AIM OF THE TASK:
Retype each line of the listing below, from the first through the one holding "Finally, you come", with no other lines.

#### MATERIAL TO PROCESS ####

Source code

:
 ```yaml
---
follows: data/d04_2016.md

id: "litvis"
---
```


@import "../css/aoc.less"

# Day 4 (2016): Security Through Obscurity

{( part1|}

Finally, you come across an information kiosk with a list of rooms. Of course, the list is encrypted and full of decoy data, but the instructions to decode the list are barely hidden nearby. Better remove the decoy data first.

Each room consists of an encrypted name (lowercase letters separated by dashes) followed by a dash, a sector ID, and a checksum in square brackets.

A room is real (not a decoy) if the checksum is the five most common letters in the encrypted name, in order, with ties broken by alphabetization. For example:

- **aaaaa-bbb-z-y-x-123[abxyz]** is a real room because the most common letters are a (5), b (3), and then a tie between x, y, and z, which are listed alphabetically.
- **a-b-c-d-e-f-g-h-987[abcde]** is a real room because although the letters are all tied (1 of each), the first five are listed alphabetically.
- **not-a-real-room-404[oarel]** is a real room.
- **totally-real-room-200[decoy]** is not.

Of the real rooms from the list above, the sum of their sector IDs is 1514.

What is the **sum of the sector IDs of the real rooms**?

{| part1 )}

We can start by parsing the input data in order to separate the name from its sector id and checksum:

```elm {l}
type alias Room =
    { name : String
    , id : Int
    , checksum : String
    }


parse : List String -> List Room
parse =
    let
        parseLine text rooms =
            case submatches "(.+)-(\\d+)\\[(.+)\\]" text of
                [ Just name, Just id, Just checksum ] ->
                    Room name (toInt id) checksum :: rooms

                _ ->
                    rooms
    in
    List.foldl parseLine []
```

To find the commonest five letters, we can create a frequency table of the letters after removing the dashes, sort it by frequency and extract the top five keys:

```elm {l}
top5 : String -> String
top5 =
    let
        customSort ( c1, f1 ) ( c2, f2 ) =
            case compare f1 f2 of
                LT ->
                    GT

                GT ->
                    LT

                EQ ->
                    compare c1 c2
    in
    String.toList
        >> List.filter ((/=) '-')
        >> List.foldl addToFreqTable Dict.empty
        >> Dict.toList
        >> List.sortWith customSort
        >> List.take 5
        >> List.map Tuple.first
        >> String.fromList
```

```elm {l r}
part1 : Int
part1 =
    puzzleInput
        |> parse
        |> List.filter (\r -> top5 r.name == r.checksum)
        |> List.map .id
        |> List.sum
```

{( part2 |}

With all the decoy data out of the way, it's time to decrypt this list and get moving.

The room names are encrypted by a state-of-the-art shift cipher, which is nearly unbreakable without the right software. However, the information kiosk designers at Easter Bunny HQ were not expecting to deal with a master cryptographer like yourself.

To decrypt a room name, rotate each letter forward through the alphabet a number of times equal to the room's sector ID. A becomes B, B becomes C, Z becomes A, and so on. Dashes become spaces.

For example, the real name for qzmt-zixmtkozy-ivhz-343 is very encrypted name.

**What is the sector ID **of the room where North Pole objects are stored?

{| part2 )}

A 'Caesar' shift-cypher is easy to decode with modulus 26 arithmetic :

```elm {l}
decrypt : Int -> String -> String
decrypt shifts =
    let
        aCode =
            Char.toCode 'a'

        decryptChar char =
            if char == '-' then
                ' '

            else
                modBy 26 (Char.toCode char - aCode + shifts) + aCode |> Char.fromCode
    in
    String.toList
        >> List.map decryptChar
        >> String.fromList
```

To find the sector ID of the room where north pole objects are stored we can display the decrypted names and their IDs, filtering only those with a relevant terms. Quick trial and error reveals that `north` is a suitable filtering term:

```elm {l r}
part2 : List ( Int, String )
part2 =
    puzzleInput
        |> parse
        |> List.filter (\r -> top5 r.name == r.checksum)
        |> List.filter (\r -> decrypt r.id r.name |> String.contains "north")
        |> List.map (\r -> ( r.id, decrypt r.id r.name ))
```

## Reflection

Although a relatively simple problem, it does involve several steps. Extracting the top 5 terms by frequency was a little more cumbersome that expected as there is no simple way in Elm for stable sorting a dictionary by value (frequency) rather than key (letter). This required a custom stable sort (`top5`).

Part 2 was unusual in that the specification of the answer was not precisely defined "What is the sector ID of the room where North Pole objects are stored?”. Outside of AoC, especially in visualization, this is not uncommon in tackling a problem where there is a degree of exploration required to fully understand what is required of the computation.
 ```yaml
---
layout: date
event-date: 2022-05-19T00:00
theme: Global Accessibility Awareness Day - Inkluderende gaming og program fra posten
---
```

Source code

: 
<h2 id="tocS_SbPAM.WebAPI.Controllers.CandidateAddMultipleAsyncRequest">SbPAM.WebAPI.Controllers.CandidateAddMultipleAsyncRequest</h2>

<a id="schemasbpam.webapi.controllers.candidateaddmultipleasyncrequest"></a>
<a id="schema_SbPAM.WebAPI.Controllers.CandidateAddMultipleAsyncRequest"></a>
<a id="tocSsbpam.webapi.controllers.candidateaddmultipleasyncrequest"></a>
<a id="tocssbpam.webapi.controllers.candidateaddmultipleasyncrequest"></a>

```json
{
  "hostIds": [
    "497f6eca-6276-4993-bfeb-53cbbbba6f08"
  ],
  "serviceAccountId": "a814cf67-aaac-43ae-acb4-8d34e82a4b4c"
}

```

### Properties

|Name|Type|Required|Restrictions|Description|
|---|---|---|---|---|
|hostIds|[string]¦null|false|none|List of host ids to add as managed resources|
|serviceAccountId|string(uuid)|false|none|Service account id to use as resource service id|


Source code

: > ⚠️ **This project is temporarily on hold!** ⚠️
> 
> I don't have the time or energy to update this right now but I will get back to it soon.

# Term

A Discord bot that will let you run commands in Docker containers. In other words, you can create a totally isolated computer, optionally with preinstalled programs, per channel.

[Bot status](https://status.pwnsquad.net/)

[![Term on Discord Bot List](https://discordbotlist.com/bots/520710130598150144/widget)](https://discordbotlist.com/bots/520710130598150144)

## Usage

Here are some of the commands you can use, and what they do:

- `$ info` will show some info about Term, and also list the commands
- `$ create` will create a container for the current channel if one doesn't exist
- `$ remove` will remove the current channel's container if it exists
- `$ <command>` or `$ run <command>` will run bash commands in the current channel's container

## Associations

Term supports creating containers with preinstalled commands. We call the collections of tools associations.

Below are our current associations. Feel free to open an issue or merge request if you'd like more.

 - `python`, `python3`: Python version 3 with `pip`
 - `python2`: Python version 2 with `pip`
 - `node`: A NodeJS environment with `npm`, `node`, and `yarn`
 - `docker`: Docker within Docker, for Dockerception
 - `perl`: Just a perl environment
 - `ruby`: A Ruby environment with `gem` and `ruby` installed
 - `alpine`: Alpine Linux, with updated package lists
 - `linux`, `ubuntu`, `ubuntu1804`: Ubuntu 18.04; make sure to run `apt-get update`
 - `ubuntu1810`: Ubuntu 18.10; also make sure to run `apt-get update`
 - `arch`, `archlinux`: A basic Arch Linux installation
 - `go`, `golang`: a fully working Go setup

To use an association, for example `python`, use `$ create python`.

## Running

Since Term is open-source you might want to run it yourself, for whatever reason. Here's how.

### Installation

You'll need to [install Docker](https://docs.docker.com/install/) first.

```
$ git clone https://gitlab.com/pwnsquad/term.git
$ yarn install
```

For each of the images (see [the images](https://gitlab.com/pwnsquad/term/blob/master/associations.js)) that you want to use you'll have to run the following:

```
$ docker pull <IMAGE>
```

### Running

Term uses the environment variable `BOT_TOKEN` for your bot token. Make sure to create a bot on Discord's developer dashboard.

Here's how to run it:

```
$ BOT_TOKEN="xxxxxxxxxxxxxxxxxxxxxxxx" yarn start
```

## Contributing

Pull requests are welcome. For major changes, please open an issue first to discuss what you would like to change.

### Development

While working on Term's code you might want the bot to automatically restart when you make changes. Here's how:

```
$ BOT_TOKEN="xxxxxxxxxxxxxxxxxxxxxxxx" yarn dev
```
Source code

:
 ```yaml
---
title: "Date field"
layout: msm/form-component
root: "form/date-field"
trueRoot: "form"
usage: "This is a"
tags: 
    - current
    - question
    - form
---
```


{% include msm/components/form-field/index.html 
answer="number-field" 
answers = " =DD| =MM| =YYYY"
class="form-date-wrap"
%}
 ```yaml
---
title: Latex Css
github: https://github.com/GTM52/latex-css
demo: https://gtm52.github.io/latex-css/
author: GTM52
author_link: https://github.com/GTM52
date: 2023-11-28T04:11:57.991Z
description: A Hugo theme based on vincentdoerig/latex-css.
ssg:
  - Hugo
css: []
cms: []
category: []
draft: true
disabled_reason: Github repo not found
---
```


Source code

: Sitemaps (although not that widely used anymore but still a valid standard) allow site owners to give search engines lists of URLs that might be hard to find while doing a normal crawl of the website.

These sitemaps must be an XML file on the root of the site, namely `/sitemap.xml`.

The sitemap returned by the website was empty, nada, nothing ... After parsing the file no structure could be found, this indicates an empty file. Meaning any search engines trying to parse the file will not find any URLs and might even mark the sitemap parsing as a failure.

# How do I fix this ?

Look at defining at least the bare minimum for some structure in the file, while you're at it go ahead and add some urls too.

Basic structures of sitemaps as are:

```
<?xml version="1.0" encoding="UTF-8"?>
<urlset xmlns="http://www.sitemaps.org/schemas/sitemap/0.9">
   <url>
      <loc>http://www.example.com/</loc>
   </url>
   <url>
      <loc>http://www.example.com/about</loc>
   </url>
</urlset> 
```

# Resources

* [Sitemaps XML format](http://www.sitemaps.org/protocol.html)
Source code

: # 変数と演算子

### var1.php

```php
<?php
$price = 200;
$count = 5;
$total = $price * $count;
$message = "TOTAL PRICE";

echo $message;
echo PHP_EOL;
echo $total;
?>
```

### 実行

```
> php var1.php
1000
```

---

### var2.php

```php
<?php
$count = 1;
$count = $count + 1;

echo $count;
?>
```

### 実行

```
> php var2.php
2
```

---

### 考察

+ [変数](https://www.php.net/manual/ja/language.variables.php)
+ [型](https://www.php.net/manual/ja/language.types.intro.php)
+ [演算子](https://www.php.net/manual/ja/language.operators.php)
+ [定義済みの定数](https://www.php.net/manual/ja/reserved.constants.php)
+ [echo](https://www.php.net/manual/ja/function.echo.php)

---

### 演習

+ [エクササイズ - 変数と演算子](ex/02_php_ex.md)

####

EXERCISE SOLUTION:
Source code

:
 ```yaml
---
follows: data/d04_2016.md

id: "litvis"
---
```


@import "../css/aoc.less"

# Day 4 (2016): Security Through Obscurity

{( part1|}

Finally, you come across an information kiosk with a list of rooms. Of course, the list is encrypted and full of decoy data, but the instructions to decode the list are barely hidden nearby. Better remove the decoy data first.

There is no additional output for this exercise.